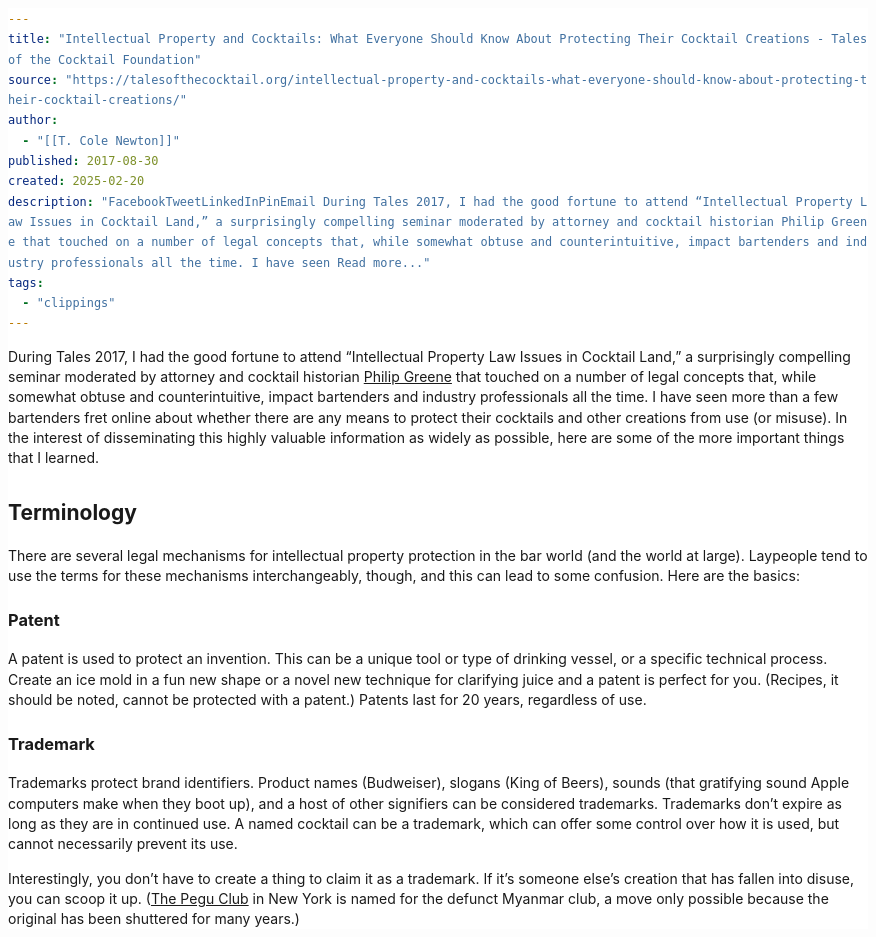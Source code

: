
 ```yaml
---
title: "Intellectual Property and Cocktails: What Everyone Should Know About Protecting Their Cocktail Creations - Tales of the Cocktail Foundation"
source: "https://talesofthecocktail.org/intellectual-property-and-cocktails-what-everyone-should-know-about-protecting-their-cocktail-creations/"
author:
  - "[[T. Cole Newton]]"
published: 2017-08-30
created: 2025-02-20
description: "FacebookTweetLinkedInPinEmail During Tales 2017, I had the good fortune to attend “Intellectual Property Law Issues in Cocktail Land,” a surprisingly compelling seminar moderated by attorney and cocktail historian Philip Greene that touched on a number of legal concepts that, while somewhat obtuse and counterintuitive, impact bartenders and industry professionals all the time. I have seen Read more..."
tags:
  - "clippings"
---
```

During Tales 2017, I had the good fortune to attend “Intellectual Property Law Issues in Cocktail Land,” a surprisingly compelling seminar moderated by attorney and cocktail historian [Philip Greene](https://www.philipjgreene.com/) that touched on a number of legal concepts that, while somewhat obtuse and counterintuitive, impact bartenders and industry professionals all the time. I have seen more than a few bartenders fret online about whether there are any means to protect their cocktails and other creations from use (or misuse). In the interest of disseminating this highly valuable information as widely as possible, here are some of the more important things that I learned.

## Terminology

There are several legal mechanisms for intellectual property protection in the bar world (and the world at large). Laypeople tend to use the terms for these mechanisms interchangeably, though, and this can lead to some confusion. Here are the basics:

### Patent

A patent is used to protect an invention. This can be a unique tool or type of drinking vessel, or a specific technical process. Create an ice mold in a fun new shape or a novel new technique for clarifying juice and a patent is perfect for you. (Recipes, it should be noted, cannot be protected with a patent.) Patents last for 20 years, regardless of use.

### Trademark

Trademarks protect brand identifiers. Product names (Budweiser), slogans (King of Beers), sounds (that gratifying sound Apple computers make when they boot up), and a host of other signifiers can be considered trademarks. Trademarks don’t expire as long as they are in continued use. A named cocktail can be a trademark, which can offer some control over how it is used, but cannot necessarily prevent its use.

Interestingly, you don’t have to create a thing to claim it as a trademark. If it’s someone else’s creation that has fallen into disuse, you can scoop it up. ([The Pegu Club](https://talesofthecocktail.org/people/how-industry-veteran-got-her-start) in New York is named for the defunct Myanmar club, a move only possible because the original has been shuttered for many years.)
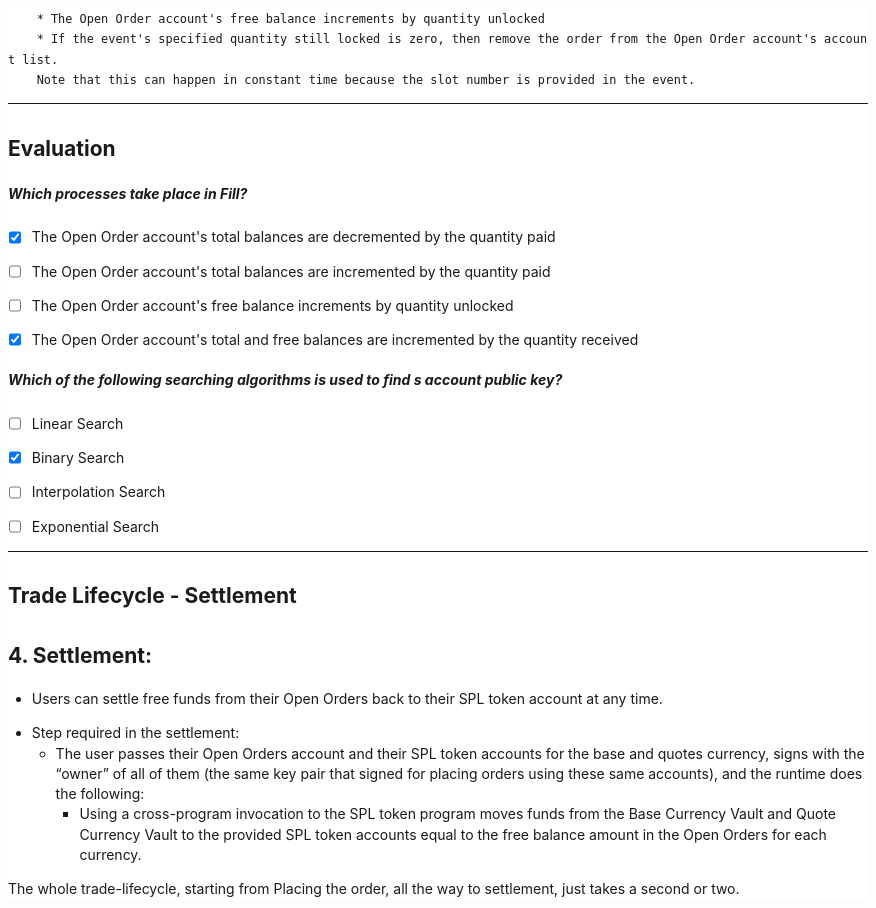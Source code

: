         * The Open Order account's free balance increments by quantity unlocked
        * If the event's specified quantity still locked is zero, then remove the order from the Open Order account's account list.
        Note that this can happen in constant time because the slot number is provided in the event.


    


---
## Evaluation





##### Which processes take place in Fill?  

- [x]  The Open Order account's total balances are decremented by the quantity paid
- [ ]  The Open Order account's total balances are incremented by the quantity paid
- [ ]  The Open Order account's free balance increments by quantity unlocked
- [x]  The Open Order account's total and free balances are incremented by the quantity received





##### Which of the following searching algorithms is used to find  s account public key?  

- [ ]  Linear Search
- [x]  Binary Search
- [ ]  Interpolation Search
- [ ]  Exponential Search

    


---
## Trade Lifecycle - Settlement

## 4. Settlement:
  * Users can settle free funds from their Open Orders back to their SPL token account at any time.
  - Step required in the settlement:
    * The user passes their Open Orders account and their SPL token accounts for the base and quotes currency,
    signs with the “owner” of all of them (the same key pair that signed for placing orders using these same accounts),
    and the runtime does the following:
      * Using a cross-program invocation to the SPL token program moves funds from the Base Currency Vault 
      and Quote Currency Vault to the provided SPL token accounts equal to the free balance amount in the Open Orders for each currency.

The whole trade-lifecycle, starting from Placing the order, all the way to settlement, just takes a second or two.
────────────────────────────────────────
▶ [Assignment] In the data above, find each line where the string "paid" appears, then copy it.

▶ [Exercise response]
- [x]  The Open Order account's total balances are decremented by the quantity paid
- [ ]  The Open Order account's total balances are incremented by the quantity paid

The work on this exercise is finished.